Uber is urging EU lawmakers to maintain the independent contractor status of its workers.
The ride-hailing and food delivery giant published a paper entitled A Better Deal, where it laid out its vision for gig economy worker status.
Currently its drivers and food delivery riders are classified as independent contractors rather than employees but the company has faced criticism over this model in several jurisdictions.
Uber is arguing to maintain that contractor status in Europe but with some concessions. It harkens back to Uber’s battle in California last year when it contested a set of new labour rules that would have classified Uber workers as employees rather than contractors.
Ultimately it backed Proposition 22, which maintained its gig economy workers as contractors but with some added benefits such as minimum earnings.
Crucially, Uber avoided the formal employee tag for its workers, meaning it also avoided many of the costs of employing someone. It wants to achieve a similar outcome in Europe as well.
It said it has around 600,000 people in Europe working on its platform, whether these are drivers or delivery couriers.
“At a fundamental level, we believe all independent workers deserve to earn a decent wage, regardless of the platform they choose to work on.

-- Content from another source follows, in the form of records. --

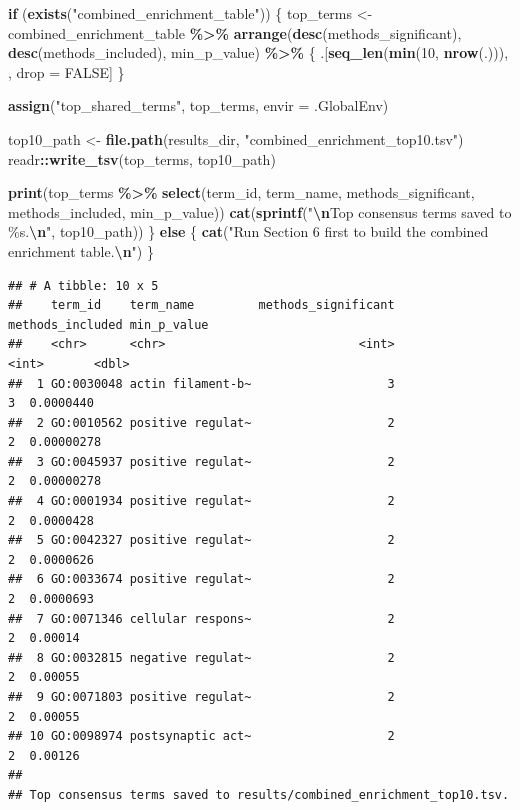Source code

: \documentclass[
]{article}
\newenvironment{Shaded}{\begin{snugshade}}{\end{snugshade}}
\newcommand{\AttributeTok}[1]{\textcolor[rgb]{0.13,0.29,0.53}{#1}}
\newcommand{\ConstantTok}[1]{\textcolor[rgb]{0.56,0.35,0.01}{#1}}
\newcommand{\ControlFlowTok}[1]{\textcolor[rgb]{0.13,0.29,0.53}{\textbf{#1}}}
\newcommand{\DecValTok}[1]{\textcolor[rgb]{0.00,0.00,0.81}{#1}}
\newcommand{\FunctionTok}[1]{\textcolor[rgb]{0.13,0.29,0.53}{\textbf{#1}}}
\newcommand{\NormalTok}[1]{#1}
\newcommand{\OtherTok}[1]{\textcolor[rgb]{0.56,0.35,0.01}{#1}}
\newcommand{\SpecialCharTok}[1]{\textcolor[rgb]{0.81,0.36,0.00}{\textbf{#1}}}
\newcommand{\StringTok}[1]{\textcolor[rgb]{0.31,0.60,0.02}{#1}}
\begin{document}
\begin{Shaded}
\begin{Highlighting}[]
\ControlFlowTok{if}\NormalTok{ (}\FunctionTok{exists}\NormalTok{(}\StringTok{"combined\_enrichment\_table"}\NormalTok{)) \{}
\NormalTok{  top\_terms }\OtherTok{\textless{}{-}}\NormalTok{ combined\_enrichment\_table }\SpecialCharTok{\%\textgreater{}\%}
    \FunctionTok{arrange}\NormalTok{(}\FunctionTok{desc}\NormalTok{(methods\_significant), }\FunctionTok{desc}\NormalTok{(methods\_included), min\_p\_value) }\SpecialCharTok{\%\textgreater{}\%}
\NormalTok{    \{ .[}\FunctionTok{seq\_len}\NormalTok{(}\FunctionTok{min}\NormalTok{(}\DecValTok{10}\NormalTok{, }\FunctionTok{nrow}\NormalTok{(.))), , drop }\OtherTok{=} \ConstantTok{FALSE}\NormalTok{] \}}

  \FunctionTok{assign}\NormalTok{(}\StringTok{"top\_shared\_terms"}\NormalTok{, top\_terms, }\AttributeTok{envir =}\NormalTok{ .GlobalEnv)}

\NormalTok{  top10\_path }\OtherTok{\textless{}{-}} \FunctionTok{file.path}\NormalTok{(results\_dir, }\StringTok{"combined\_enrichment\_top10.tsv"}\NormalTok{)}
\NormalTok{  readr}\SpecialCharTok{::}\FunctionTok{write\_tsv}\NormalTok{(top\_terms, top10\_path)}

  \FunctionTok{print}\NormalTok{(top\_terms }\SpecialCharTok{\%\textgreater{}\%} \FunctionTok{select}\NormalTok{(term\_id, term\_name, methods\_significant, methods\_included, min\_p\_value))}
  \FunctionTok{cat}\NormalTok{(}\FunctionTok{sprintf}\NormalTok{(}\StringTok{"}\SpecialCharTok{\textbackslash{}n}\StringTok{Top consensus terms saved to \%s.}\SpecialCharTok{\textbackslash{}n}\StringTok{"}\NormalTok{, top10\_path))}
\NormalTok{\} }\ControlFlowTok{else}\NormalTok{ \{}
  \FunctionTok{cat}\NormalTok{(}\StringTok{"Run Section 6 first to build the combined enrichment table.}\SpecialCharTok{\textbackslash{}n}\StringTok{"}\NormalTok{)}
\NormalTok{\}}
\end{Highlighting}
\end{Shaded}

\begin{verbatim}
## # A tibble: 10 x 5
##    term_id    term_name         methods_significant methods_included min_p_value
##    <chr>      <chr>                           <int>            <int>       <dbl>
##  1 GO:0030048 actin filament-b~                   3                3  0.0000440 
##  2 GO:0010562 positive regulat~                   2                2  0.00000278
##  3 GO:0045937 positive regulat~                   2                2  0.00000278
##  4 GO:0001934 positive regulat~                   2                2  0.0000428 
##  5 GO:0042327 positive regulat~                   2                2  0.0000626 
##  6 GO:0033674 positive regulat~                   2                2  0.0000693 
##  7 GO:0071346 cellular respons~                   2                2  0.00014   
##  8 GO:0032815 negative regulat~                   2                2  0.00055   
##  9 GO:0071803 positive regulat~                   2                2  0.00055   
## 10 GO:0098974 postsynaptic act~                   2                2  0.00126   
## 
## Top consensus terms saved to results/combined_enrichment_top10.tsv.
\end{verbatim}
\end{document}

This means ensuring all work completed on platforms is adequately compensated,” chief executive Dara Khosrowshahi said.
He added that the shape of any new rules introduced by the EU could be similar to “new laws such as the legislation recently enacted in California”.
A key element of Uber’s argument against employment is that it does not allow drivers and riders to work flexibly with other platforms. On the flip side, workers’ rights advocates have said the likes of Uber need to provide benefits and greater protections for people working on their platform.
Uber is attempting to get in front of any changes that are coming down the line in Europe as the European Commission considers regulatory changes to the way gig economy workers are classified and compensated.
The company has been involved in several spats in Europe over the status of its workers, most notably in the UK where a supreme court case on employment status is expected to reach a verdict this week.